Go through the data below and return each line containing the word "file".
(TASK INPUT begins)
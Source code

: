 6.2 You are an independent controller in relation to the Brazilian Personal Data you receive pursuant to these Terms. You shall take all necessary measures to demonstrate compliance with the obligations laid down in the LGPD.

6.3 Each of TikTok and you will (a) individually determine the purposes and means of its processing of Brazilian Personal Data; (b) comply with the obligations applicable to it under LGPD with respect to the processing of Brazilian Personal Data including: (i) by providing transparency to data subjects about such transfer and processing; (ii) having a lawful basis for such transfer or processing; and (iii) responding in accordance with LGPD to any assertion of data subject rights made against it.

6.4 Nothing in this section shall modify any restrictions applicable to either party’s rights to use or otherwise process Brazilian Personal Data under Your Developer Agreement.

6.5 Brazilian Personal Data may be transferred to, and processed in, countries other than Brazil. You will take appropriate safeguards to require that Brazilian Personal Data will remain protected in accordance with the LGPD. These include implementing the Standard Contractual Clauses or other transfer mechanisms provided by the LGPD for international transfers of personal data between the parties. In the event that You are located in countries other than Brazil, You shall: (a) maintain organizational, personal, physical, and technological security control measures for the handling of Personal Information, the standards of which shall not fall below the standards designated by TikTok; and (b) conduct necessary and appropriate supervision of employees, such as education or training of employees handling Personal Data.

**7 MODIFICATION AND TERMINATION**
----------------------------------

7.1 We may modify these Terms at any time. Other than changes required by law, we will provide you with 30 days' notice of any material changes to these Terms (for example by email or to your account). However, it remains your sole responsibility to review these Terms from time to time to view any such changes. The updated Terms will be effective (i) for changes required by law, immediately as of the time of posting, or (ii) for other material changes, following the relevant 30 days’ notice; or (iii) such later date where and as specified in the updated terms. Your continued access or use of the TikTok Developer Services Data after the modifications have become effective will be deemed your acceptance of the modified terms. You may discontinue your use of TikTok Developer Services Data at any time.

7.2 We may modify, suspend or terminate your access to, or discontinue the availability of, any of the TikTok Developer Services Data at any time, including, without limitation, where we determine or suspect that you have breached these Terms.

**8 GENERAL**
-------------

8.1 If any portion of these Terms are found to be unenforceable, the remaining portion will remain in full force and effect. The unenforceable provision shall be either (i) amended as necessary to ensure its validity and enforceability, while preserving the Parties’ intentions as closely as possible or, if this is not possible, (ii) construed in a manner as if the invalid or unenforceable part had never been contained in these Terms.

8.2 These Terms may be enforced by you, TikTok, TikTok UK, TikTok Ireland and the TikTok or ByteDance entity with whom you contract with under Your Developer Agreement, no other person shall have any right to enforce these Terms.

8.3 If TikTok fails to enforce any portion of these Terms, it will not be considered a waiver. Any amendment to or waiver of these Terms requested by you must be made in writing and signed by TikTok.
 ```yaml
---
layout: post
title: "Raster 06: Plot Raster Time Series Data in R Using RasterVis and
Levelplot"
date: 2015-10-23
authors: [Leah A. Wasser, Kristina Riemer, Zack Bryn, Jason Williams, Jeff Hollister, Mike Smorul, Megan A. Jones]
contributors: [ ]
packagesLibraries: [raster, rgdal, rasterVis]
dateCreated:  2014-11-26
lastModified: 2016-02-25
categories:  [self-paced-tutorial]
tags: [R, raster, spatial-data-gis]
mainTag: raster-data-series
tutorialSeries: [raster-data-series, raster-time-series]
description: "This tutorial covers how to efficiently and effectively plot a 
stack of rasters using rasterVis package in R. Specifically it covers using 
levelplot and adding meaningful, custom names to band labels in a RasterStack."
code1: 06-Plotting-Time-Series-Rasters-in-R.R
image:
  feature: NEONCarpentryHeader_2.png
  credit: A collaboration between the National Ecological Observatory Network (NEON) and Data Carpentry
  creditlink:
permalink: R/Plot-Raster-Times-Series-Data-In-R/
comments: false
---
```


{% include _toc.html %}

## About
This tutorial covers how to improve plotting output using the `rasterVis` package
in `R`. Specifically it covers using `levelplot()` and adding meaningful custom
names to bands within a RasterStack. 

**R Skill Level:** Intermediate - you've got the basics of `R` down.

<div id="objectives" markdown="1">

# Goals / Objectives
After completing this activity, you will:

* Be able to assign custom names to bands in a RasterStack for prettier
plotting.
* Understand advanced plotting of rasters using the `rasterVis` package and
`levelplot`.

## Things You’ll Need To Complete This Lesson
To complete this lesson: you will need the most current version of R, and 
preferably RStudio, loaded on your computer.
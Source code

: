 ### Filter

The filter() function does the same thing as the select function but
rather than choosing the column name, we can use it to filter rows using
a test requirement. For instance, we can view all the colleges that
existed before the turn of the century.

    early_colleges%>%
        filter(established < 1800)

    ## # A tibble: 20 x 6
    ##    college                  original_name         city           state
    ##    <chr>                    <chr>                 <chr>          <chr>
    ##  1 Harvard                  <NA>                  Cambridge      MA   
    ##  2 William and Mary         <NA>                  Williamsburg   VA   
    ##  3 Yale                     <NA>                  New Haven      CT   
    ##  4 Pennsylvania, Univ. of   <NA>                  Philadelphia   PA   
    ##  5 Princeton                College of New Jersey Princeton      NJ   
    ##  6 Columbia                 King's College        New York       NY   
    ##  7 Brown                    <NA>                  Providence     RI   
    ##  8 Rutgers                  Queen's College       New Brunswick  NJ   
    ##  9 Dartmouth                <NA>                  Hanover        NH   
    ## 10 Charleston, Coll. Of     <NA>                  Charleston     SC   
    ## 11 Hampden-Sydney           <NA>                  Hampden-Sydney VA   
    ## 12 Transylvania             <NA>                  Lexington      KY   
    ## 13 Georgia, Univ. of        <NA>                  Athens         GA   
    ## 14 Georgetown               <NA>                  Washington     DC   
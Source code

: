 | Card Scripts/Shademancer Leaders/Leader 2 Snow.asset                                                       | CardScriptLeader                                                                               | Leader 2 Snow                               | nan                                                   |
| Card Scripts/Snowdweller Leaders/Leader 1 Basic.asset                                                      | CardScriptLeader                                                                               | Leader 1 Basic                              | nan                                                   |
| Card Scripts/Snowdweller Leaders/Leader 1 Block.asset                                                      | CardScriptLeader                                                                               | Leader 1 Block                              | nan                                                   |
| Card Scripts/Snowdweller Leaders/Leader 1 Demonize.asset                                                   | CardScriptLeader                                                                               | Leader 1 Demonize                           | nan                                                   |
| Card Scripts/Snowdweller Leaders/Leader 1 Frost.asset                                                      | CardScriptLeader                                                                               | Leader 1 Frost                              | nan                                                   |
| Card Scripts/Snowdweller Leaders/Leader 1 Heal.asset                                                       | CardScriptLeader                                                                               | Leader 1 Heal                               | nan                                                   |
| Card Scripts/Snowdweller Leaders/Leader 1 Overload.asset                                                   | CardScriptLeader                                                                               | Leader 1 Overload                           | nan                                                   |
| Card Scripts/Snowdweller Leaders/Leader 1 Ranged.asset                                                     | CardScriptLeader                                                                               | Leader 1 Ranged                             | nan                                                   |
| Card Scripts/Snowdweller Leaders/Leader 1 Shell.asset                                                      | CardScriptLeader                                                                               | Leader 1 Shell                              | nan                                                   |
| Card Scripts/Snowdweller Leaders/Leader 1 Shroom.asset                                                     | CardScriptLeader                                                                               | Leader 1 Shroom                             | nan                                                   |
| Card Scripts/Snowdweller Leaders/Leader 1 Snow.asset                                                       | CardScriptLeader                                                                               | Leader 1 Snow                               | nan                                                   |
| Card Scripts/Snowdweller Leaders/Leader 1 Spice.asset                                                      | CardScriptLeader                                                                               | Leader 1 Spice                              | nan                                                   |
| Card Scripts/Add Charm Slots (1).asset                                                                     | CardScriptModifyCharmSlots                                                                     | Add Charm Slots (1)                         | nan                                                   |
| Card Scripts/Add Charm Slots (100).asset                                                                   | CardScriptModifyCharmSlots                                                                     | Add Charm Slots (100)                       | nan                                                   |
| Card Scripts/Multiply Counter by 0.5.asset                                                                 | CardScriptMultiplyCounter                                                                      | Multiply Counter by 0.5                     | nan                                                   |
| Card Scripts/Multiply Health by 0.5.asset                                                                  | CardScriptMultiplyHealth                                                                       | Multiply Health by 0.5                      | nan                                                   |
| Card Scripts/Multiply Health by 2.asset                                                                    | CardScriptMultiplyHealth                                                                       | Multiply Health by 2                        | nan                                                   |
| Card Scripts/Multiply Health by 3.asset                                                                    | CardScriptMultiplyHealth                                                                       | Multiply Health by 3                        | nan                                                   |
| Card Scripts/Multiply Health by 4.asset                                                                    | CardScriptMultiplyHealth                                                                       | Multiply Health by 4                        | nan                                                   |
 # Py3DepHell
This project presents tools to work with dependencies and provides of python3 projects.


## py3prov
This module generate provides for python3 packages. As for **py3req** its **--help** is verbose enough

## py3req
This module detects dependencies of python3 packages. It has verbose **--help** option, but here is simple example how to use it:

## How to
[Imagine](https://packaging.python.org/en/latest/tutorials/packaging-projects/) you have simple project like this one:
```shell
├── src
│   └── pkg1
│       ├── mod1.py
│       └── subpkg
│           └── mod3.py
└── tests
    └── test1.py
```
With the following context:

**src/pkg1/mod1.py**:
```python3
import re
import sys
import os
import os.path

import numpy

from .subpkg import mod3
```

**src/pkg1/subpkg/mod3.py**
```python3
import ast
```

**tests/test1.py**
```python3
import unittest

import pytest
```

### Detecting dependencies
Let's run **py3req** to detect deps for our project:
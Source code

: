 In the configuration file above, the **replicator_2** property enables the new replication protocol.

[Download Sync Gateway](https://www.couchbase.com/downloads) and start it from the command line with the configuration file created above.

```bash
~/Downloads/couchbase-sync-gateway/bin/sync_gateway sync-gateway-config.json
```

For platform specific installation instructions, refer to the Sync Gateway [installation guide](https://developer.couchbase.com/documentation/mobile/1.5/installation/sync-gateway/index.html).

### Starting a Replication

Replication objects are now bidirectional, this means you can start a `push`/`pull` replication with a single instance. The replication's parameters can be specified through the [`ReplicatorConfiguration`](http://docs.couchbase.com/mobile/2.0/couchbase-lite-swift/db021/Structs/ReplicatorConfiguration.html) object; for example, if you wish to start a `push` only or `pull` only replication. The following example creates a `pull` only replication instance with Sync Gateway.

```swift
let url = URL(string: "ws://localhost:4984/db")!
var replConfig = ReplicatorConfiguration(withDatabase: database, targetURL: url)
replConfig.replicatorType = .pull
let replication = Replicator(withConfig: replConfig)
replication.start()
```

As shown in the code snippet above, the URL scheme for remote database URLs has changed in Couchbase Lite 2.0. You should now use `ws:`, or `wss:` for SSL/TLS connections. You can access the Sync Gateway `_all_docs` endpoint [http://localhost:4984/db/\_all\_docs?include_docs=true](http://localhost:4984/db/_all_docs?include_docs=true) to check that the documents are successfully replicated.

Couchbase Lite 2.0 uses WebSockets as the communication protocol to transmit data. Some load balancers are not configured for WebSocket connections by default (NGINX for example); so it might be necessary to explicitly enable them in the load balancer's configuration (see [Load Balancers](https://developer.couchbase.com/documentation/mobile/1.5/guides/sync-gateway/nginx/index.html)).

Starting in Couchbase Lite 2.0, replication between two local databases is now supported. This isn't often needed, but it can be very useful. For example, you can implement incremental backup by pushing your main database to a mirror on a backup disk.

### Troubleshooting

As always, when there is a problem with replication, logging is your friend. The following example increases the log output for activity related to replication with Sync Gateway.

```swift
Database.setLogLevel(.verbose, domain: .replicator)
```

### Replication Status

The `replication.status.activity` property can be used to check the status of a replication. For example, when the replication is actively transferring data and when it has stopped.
(TASK INPUT ends)
> [RESPONSE]
: In the configuration file above, the **replicator_2** property enables the new replication protocol.
[Download Sync Gateway](https://www.couchbase.com/downloads) and start it from the command line with the configuration file created above.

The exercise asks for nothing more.